Luana, com seus dezesseis anos de idade sai de uma clínica psiquiátrica com sua mãe que a levou depois de perceber sintomas depressivos na filha. E o diagnóstico era: depressão. Já presumiam que seria esse, e a doutora confirmou. Foram pra casa.
Chegando a casa, Luana com lágrimas vai ao quarto, sua mãe também vai, a abraça e chora junto com ela. Depois que sua mãe parou de chorar, ela disse:
— Filha, vamos orar?
— Não mãe, não tenho ânimo pra isso, não tenho fé para isso também.
— Então, eu oro, só diga amém também quando eu terminar, apenas isso minha filha. Peço que tenha fé querida, só um pouco de fé para dizer amém.
Mas Luana só ficou olhando no teto, deitada, pensativa e em silêncio.
E a mãe fez a oração.
Terminou de orar, sentou na cama, fez um carinho na cabeça e perguntou:
— Posso chamar seus amigos para te visitar?
— Chama.
— Então ta, vou ligar pra Bruna e ela chama os outros.
— Ta, mãe. Obrigada.
— Vai dar tudo certo filha – disse a mãe sorrindo a respeito do problema.
— Pode ser que dá sim.
E a mãe com o sorriso suavizado fecha a porta.
Quatro horas depois, seus amigos e amigas chegam para visitá-la. Dois meninos e quatro meninas. Lealmente a abraçam, e a apoiam.
Jennifer mostrou uma capinha de DVD, mostrando um filme de comédia que assistirão. Logo, a mãe de Luana disse que vai estourar pipoca para eles enquanto conversam e esperam o filme.
E vai, conversa, toque de mão amiga, filme, risos, olhares felizes. E todos dão um pouco de alegria a Luana até a sessão terminar.
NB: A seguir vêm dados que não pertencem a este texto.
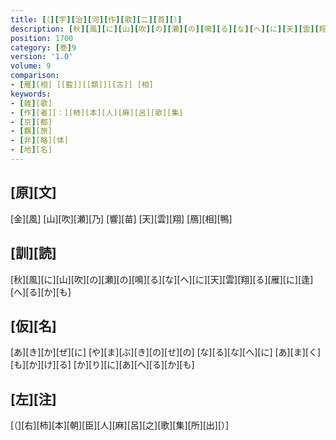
 ```yaml
---
title: [（][宇][治][河][作][歌][二][首][）]
description: [秋][風][に][山][吹][の][瀬][の][鳴][る][な][へ][に][天][雲][翔][る][雁][に][逢][へ][る][か][も]
position: 1700
category: [巻]9
version: '1.0'
volume: 9
comparison:
- [雁][相] [[藍]][[類]][[古]] [相]
keywords:
- [雑][歌]
- [作][者][：][柿][本][人][麻][呂][歌][集]
- [京][都]
- [羈][旅]
- [非][略][体]
- [地][名]
---
```


## [原][文]

[金][風] [山][吹][瀬][乃] [響][苗] [天][雲][翔] [鴈][相][鴨]

## [訓][読]

[秋][風][に][山][吹][の][瀬][の][鳴][る][な][へ][に][天][雲][翔][る][雁][に][逢][へ][る][か][も]

## [仮][名]

[あ][き][か][ぜ][に] [や][ま][ぶ][き][の][せ][の] [な][る][な][へ][に] [あ][ま][く][も][か][け][る] [か][り][に][あ][へ][る][か][も]

## [左][注]

[（][右][柿][本][朝][臣][人][麻][呂][之][歌][集][所][出][）]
Na hora de irem embora, ela agradece a todos pelo apoio. E um amigo, o Yan, sendo o ultimo de propósito a sair pela porta, pede pra que ela sempre se lembre de Cristo na hora de suas angústias, sempre que possível quando não puder se ajoelhar, fale com Ele em pensamento onde estiver; se conecta com Deus dessa maneira. Ela responde que fará isso, e agradece.
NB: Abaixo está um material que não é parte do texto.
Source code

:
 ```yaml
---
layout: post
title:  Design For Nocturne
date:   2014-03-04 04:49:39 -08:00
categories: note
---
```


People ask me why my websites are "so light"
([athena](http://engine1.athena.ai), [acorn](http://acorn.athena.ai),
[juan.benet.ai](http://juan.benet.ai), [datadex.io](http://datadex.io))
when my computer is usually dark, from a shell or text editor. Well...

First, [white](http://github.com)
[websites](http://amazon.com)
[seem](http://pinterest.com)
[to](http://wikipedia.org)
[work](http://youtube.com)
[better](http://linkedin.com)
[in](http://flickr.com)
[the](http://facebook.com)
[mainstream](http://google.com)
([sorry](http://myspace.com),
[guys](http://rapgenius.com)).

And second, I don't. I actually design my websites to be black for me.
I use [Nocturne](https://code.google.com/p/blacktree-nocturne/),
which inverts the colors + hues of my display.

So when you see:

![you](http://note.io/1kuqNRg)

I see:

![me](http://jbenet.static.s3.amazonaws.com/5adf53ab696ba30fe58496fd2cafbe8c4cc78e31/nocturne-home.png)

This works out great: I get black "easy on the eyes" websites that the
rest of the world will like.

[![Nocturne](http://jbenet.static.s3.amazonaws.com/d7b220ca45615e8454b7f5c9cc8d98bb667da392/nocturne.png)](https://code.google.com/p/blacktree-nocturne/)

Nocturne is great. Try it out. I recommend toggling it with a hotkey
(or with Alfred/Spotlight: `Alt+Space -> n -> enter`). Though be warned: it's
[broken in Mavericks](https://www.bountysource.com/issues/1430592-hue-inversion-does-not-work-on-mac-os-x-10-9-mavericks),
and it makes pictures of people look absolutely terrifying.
Um pouco mais tarde, de noite, seu coração se sente angustiado, ainda mais por lembrar que sua tristeza não seria passageira, e sofre três horas de angústia, contudo ia se aliviando um tanto quando falava com Deus, mas cada vez que para de conversar para pensar a tristeza vinha. Dessas três horas, depois de duas horas angustiosas cessa de falar com Deus, e sofre uma hora pensando negativamente sobre a sua vida. No último minuto, com lágrimas, ela exclama chorando:
— Por misericórdia Deus, tenhas pena da minha alma. Como eu estou sofrendo Senhor! Seria melhor a morte vinda de Ti para me aliviar. A minha noite está bem mais escura que a dos outros. Sei disso, pois dá para comparar com aquelas saudosas noites que eu tinha. Já se foram seis dias de trevas. Por favor, me dê dias e noites de luz. Recolhas-me, ou me faça feliz de novo. Mas, eu aceito, que Tu faças tua vontade sobre mim meu Pai. Amém.
Ela então sente a presença de Deus no seu coração. Ela não via, mas um anjo já estava lá desde quando ela temeu o Senhor, sobretudo veio também um anjo de cura. E esse anjo toca espiritualmente na cabeça dela, ela sente as pontas dos três dedos maiores, da mão direita, que avançam a camada da pele e do osso do crânio, e toca o cérebro, cura. Ela sorri querendo rir entusiasmada, mas presume que o processo não terminou por completo. Em seguida, essa mão ela sente parar de tocar, para que rapidamente depois, ela entrar aberta, de modo que se feche para segurar a nebulosidade de pensamentos negativos, e então o anjo lentamente a retirou de sua cabeça. Ela sorri mais. Ela não viu, nem sentiu, mas quem a curou em seguida destruiu tudo aquilo com o fechar de sua mão.
E esse anjo foi aos Céus e deixou o outro com ela.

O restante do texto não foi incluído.